Saved data entries

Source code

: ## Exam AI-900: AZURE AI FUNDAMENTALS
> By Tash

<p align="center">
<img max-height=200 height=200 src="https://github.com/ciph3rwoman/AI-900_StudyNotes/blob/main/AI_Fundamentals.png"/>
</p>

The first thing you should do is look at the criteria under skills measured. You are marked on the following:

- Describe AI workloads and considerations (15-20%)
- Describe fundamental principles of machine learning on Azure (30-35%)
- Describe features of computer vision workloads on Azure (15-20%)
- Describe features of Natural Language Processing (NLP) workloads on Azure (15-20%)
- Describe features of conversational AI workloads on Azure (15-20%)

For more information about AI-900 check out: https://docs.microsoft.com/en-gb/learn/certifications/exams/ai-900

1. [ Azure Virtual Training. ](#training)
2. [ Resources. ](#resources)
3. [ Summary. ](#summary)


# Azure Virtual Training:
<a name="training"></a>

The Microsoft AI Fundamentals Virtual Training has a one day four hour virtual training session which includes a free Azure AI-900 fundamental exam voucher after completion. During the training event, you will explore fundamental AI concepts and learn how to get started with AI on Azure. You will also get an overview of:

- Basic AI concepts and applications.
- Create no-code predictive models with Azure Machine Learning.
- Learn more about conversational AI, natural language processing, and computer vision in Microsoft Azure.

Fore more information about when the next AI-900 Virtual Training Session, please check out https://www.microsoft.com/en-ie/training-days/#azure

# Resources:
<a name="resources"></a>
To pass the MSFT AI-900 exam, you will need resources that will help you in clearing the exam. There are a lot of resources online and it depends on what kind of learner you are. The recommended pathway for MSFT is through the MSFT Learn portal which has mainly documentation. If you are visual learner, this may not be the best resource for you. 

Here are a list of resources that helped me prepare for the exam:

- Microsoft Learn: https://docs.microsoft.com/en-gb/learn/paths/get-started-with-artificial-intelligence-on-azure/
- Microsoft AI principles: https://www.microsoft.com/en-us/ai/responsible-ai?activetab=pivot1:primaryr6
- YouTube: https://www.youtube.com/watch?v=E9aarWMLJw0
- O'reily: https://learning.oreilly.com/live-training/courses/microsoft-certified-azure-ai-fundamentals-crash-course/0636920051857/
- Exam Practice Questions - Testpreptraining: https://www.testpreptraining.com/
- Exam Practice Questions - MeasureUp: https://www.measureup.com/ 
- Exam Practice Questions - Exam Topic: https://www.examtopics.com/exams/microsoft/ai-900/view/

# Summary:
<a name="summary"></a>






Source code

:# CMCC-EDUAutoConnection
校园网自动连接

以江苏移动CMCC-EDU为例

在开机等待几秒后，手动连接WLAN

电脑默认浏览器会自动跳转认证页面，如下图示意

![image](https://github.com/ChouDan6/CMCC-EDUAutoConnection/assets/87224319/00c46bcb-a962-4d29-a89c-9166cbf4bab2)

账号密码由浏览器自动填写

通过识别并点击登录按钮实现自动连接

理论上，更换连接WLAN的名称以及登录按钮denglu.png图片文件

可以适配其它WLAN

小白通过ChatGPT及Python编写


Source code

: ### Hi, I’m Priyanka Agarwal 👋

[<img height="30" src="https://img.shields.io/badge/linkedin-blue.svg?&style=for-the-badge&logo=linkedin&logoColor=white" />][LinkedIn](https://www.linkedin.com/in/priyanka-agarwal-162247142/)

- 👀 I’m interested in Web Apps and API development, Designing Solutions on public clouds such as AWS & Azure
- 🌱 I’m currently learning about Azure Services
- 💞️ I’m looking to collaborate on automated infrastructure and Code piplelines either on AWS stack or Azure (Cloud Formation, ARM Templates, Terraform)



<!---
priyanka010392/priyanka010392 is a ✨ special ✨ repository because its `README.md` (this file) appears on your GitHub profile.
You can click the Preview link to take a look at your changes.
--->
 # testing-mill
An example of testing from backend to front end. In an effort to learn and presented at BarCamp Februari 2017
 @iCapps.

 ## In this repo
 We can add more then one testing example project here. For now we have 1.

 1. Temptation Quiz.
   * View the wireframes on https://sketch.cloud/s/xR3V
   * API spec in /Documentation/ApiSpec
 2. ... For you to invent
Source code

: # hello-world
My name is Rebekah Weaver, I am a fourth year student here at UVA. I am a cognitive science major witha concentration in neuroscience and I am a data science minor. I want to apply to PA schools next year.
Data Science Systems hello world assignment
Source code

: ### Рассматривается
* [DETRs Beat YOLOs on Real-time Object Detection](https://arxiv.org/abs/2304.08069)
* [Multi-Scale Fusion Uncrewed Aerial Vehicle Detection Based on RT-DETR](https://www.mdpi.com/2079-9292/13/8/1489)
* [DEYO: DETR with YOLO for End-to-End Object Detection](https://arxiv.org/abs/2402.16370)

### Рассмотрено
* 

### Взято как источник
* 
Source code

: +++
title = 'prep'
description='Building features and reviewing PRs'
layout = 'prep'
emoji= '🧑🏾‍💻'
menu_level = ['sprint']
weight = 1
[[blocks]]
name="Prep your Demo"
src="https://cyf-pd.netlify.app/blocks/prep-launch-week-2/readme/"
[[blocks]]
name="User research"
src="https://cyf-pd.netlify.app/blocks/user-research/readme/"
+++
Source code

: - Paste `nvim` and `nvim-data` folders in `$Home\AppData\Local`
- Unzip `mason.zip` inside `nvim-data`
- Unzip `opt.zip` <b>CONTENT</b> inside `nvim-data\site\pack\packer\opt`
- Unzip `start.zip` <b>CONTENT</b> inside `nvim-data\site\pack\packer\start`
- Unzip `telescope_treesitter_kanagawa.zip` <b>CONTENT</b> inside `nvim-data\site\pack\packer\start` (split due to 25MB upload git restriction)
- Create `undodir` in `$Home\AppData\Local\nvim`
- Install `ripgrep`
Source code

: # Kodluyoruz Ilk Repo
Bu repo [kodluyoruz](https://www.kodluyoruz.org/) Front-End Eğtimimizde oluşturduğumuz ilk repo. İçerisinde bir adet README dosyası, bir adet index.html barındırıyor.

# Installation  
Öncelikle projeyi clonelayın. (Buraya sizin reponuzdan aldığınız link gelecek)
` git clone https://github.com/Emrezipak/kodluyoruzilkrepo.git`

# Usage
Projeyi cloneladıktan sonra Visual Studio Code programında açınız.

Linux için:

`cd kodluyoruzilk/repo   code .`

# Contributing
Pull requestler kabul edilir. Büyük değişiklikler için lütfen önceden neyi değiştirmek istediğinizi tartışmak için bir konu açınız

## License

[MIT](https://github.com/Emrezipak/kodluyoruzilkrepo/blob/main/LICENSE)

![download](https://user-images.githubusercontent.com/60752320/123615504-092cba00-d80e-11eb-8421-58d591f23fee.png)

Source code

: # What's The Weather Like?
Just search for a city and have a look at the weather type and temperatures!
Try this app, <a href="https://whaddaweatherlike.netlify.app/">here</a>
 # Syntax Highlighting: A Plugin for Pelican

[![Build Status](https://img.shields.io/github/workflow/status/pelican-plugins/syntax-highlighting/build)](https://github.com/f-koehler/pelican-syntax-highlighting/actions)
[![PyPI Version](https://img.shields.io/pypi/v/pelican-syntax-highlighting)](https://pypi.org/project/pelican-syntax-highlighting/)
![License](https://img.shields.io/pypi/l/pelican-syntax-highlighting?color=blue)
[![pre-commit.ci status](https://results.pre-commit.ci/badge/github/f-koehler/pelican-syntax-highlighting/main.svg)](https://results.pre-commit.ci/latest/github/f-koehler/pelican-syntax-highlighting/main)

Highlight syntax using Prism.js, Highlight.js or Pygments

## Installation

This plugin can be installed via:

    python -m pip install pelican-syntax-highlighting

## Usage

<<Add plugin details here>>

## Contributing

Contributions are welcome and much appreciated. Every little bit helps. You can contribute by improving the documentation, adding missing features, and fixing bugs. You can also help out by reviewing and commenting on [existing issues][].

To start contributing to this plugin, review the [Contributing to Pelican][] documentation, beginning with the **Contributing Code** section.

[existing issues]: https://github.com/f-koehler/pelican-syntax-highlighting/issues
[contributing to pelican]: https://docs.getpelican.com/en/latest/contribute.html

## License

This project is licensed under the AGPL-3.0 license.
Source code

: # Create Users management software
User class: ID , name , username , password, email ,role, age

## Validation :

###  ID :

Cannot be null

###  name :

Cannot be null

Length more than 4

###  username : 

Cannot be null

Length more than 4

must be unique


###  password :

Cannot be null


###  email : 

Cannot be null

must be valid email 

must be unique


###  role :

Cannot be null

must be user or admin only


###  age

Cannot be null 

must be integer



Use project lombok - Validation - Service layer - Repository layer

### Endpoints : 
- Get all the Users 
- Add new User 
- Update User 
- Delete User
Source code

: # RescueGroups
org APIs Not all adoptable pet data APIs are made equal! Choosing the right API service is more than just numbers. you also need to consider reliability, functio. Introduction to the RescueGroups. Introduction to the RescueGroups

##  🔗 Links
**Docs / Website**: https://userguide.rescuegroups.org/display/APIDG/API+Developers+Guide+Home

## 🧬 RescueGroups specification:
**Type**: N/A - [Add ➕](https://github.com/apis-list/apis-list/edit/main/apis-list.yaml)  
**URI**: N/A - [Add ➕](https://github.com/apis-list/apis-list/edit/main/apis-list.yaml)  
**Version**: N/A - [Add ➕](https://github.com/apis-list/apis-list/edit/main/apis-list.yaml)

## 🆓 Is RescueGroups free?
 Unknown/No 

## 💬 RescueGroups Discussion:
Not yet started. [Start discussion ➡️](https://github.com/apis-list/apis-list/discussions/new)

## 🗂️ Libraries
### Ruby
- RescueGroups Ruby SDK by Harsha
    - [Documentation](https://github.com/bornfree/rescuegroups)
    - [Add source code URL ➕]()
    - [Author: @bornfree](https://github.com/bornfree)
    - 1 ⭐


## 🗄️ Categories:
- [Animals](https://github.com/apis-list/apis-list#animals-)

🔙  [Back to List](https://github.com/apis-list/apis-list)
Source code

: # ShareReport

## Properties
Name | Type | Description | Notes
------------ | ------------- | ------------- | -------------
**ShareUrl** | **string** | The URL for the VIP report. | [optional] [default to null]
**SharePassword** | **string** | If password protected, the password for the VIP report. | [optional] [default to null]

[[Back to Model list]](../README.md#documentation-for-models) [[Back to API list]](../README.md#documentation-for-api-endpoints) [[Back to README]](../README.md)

**Your task:** Set down exactly the lines of the data above, beginning with the line that has "- Exam Practice Questions - Exam" and ending with the line that has "Priyanka Agarwal 👋", and no others.

**Response to this exercise:**
- Exam Practice Questions - Exam Topic: https://www.examtopics.com/exams/microsoft/ai-900/view/

# Summary:
<a name="summary"></a>






Source code

:# CMCC-EDUAutoConnection
校园网自动连接

以江苏移动CMCC-EDU为例

在开机等待几秒后，手动连接WLAN

电脑默认浏览器会自动跳转认证页面，如下图示意

![image](https://github.com/ChouDan6/CMCC-EDUAutoConnection/assets/87224319/00c46bcb-a962-4d29-a89c-9166cbf4bab2)

账号密码由浏览器自动填写

通过识别并点击登录按钮实现自动连接

理论上，更换连接WLAN的名称以及登录按钮denglu.png图片文件

可以适配其它WLAN

小白通过ChatGPT及Python编写


Source code

: ### Hi, I’m Priyanka Agarwal 👋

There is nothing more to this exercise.